It’s hard to accept how much the climate has changed in Minnesota. In October 2025, members of the Ubuntu Fly Anglers Network met in the Twin Cities. Thanks to GPS we easily traveled back and forth throughout the region enjoying the beautiful scenery. It’s not just the place of two neighboring towns, St. Paul and Minneapolis, it’s also the place of twin rivers: the mighty Mississippi and the Minnesota. And, a place of rich Indigenous history.
We took walks in quiet neighborhoods, shopped for groceries in a place similar to our Huckleberries and just delighted in being there. For three days we enjoyed their early Fall weather, had some great local soul food and floated and fly fished the Mississippi River. New and old guide friends shared their river wisdom and their favorite fly and the river produced some really nice resident smallmouth bass.
On one afternoon we hung out with mostly Black and Brown kids and a few parents at Hidden Falls Regional Park in St. Paul. We learned that the park is part of a broader sacred, spiritual landscape for both the Lakota and Ojibwe tribes. Folks from “Brown Folks Fishing” and “Outdoor Afro” brought their children to the park. Our friend Tammy, herself of Lakota descent and a native of St. Paul, was our lead coordinator. After a few brief introductions we had young people casting lines of yarn attached to practice fly rods.
My Godmother Karen, who lives in Minneapolis, delivered boxes of pizza and we enjoyed a picnic when the casting was done. After a group photo everyone headed for home. The people we encountered were all smiles and happy to have us there. The park and the two cities were relatively peaceful places back then. There were no signs of the impending “climate change.”
Minnesota is known for its harsh winters but Minnesotans know how to have fun in the freezing cold. They cross-country ski to work or school, go sledding in the parks, play hockey on frozen ponds and drag little shacks onto one of their many frozen lakes and fish through the ice. They embrace the cold. However, it’s not just the harsh winter weather that came a few months after our visit to the Twin Cities. By December an army of armed federal agents descended on them and launched Operation Metro Surge. Hmmm—the word “surge” is strikingly similar to the word “purge.”
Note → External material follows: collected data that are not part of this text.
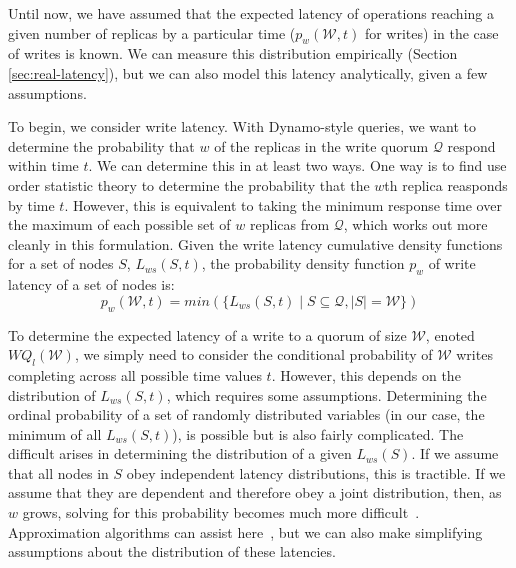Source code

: \documentclass{vldb}
\begin{document}
\label{sec:dynamo-prop}

Until now, we have assumed that the expected latency of operations
reaching a given number of replicas by a particular time
($p_w(\mathcal{W}, t)$ for writes) in the case of writes is known.  We
can measure this distribution empirically (Section
\ref{sec:real-latency}), but we can also model this latency
analytically, given a few assumptions.

To begin, we consider write latency.  With Dynamo-style queries, we
want to determine the probability that $w$ of the replicas in the
write quorum $\mathcal{Q}$ respond within time $t$.  We can determine
this in at least two ways.  One way is to find use order statistic
theory to determine the probability that the $w$th replica reasponds
by time $t$.  However, this is equivalent to taking the minimum
response time over the maximum of each possible set of $w$ replicas
from $\mathcal{Q}$, which works out more cleanly in this formulation.
Given the write latency cumulative density functions for a set of
nodes $S$, $L_{ws}(S, t)$, the probability density function $p_w$ of
write latency of a set of nodes is:
\begin{equation}
p_w(\mathcal{W}, t) = min(\{L_{ws}(S, t) \mid S \subseteq \mathcal{Q}, |S| = \mathcal{W}\})
\end{equation}

To determine the expected latency of a write to a quorum of size
$\mathcal{W}$, enoted $WQ_l(\mathcal{W})$, we simply need to consider
the conditional probability of $\mathcal{W}$ writes completing across
all possible time values $t$.  However, this depends on the
distribution of $L_{ws}(S, t)$, which requires some
assumptions. Determining the ordinal probability of a set of randomly
distributed variables (in our case, the minimum of all $L_{ws}(S,
t)$), is possible but is also fairly complicated.  The difficult
arises in determining the distribution of a given $L_{ws}(S)$.  If we
assume that all nodes in $S$ obey independent latency distributions,
this is tractible.  If we assume that they are dependent and therefore
obey a joint distribution, then, as $w$ grows, solving for this
probability becomes much more difficult~\cite{needed}.  Approximation
algorithms can assist here~\cite{needed}, but we can also make
simplifying assumptions about the distribution of these latencies.
\end{document}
Once quiet streets turned quickly into crime scenes. Black and brown people were being hunted by masked agents wearing body armor and carrying weapons designed for combat. They began patrolling the streets on foot and in unmarked cars. Their proclaimed objective: to end corruption and fraud, to rid the city of dangerous illegal immigrants (particularly the Somalis), to find, arrest and deport those they deemed not worthy of living the American dream. Four Lakota men were racially profiled, picked up and detained–is there anyone more worthy of being here than our indigenous neighbors?
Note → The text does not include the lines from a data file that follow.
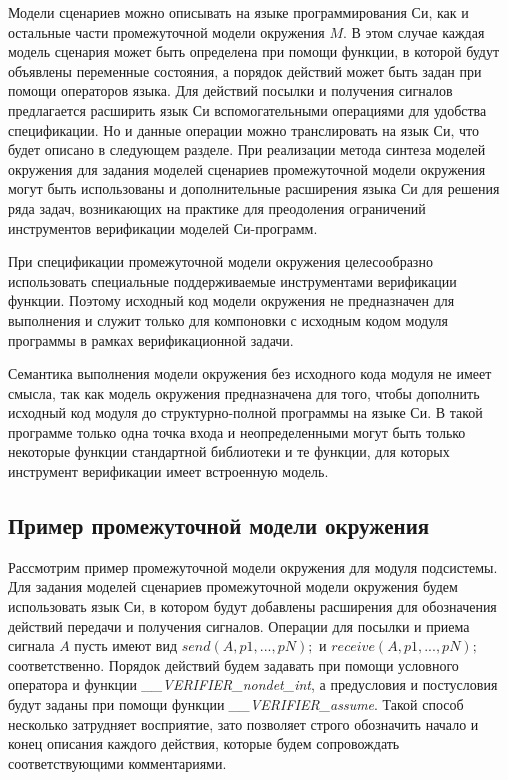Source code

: Модели сценариев можно описывать на языке программирования Си, как и остальные части промежуточной модели окружения $M$.
В этом случае каждая модель сценария может быть определена при помощи функции, в которой будут объявлены переменные состояния, а порядок действий может быть задан при помощи операторов языка.
Для действий посылки и получения сигналов предлагается расширить язык Си вспомогательными операциями для удобства спецификации.
Но и данные операции можно транслировать на язык Си, что будет описано в следующем разделе.
При реализации метода синтеза моделей окружения для задания моделей сценариев промежуточной модели окружения могут быть использованы и дополнительные расширения языка Си для решения ряда задач, возникающих на практике для преодоления ограничений инструментов верификации моделей Си-программ.

При спецификации промежуточной модели окружения целесообразно использовать специальные поддерживаемые инструментами верификации функции.
Поэтому исходный код модели окружения не предназначен для выполнения и служит только для компоновки с исходным кодом модуля программы в рамках верификационной задачи.

Семантика выполнения модели окружения без исходного кода модуля не имеет смысла, так как модель окружения предназначена для того, чтобы дополнить исходный код модуля до структурно-полной программы на языке Си.
В такой программе только одна точка входа и неопределенными могут быть только некоторые функции стандартной библиотеки и те функции, для которых инструмент верификации имеет встроенную модель.

\subsection{Пример промежуточной модели окружения}
Рассмотрим пример промежуточной модели окружения для модуля подсистемы.
Для задания моделей сценариев промежуточной модели окружения будем использовать язык Си, в котором будут добавлены расширения для обозначения действий передачи и получения сигналов.
Операции для посылки и приема сигнала $A$ пусть имеют вид $send(A, p1, ..., pN);$ и \break $receive(A, p1, ..., pN);$ соответственно.
Порядок действий будем задавать при помощи условного оператора и функции \textit{\_\_VERIFIER\_nondet\_int}, а предусловия и постусловия будут заданы при помощи функции \textit{\_\_VERIFIER\_assume}.
Такой способ несколько затрудняет восприятие, зато позволяет строго обозначить начало и конец описания каждого действия, которые будем сопровождать соответствующими комментариями.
Once quiet neighborhoods now smell of tear gas and pepper spray and blood stains their frozen streets. The sounds of chanting crowds of protesters, the warning sounds of blaring whistles, honking horns and even gun shots fill their winter air. Agents now go door to door randomly stopping and assaulting anyone who appears to be nonwhite–non-American–the enemy. One of my friends who was there when Geoge Floyd was killed said in disbelief, “Damn bro, they’re even shooting white people!”
It’s hard to imagine what has happened there. The amount of violence and trauma that has been inflicted may never heal. It is painful to hear from our new friends who live there just how much their world has changed. Some of them are afraid to leave their homes or to let their children play outside or go for a walk on their once quiet treelined streets.
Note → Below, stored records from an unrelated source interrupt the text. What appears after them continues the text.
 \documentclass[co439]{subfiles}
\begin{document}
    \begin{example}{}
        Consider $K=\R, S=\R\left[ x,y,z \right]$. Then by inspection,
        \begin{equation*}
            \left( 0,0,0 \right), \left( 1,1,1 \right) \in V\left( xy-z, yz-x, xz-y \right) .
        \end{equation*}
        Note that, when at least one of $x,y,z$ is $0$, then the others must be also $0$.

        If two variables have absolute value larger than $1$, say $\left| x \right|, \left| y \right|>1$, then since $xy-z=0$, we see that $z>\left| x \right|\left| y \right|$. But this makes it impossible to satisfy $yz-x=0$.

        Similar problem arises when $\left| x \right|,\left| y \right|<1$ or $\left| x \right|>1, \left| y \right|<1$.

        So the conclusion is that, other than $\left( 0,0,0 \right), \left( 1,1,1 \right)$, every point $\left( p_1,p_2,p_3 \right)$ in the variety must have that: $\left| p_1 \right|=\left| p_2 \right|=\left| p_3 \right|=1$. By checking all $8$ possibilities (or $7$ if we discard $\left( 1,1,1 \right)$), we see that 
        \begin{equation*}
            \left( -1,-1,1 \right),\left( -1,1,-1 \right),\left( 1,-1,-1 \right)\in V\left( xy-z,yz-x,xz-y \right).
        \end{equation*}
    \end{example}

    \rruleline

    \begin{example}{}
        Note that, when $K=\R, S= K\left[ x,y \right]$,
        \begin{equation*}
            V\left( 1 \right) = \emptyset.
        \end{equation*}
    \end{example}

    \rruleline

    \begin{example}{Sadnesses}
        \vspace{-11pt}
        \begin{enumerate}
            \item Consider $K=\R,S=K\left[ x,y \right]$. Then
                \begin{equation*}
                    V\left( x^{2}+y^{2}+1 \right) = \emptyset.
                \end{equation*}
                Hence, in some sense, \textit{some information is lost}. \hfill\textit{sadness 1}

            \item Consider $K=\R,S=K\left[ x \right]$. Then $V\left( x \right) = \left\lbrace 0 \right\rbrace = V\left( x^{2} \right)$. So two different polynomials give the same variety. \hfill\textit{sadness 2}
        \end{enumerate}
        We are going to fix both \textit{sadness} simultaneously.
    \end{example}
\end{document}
The scene of a young child used as bait by armed agents, cars blocked by unmarked ICE vehicles and people being dragged from their homes will forever haunt us and them, especially their children. As will the scenes of Renee Good and Alex Pretti being shot multiple times in broad daylight by those who later showed no remorse or face severe consequences for their actions. Good and Pretti were perceived to be their enemy and a threat to their personal safety.
It is blatantly obvious to some that what started in December in Minnesota and continues to happen is not about the stated mission of the Department of Homeland Security. Turning once quiet neighborhoods, parks and streets into war zones, and terrorizing the area’s citizens including their children, reeks of something else, an extreme abuse of power! It’s not a coincidence that this is happening in Minnesota, a blue State. But, is the kind of retaliation that could turn on any one of us–people of color wherever we are found.
Wreckless acts of violence are happening across our country and in plain sight. What happened at the Capital on Jan. 6, 2021, now pales in comparison to what’s happening now.
Thank you, Minnesotans, for showing us what real courage looks like in the face of “climate change”–for continuing to stand up and show up by the thousands to protect your neighbors and those most at risk. Thank you for showing the rest of us how to turn homes, schools and churches into food and basic needs pantries and distribution centers. Thank you for putting your lives at risk for others. Thank you for showing the rest of us, in real time, what, “It takes a village” looks like. We see you!
Dr. Bartlett is a retired educator. He retired from Gonzaga University in 2007 and Eastern Washington University in 2020.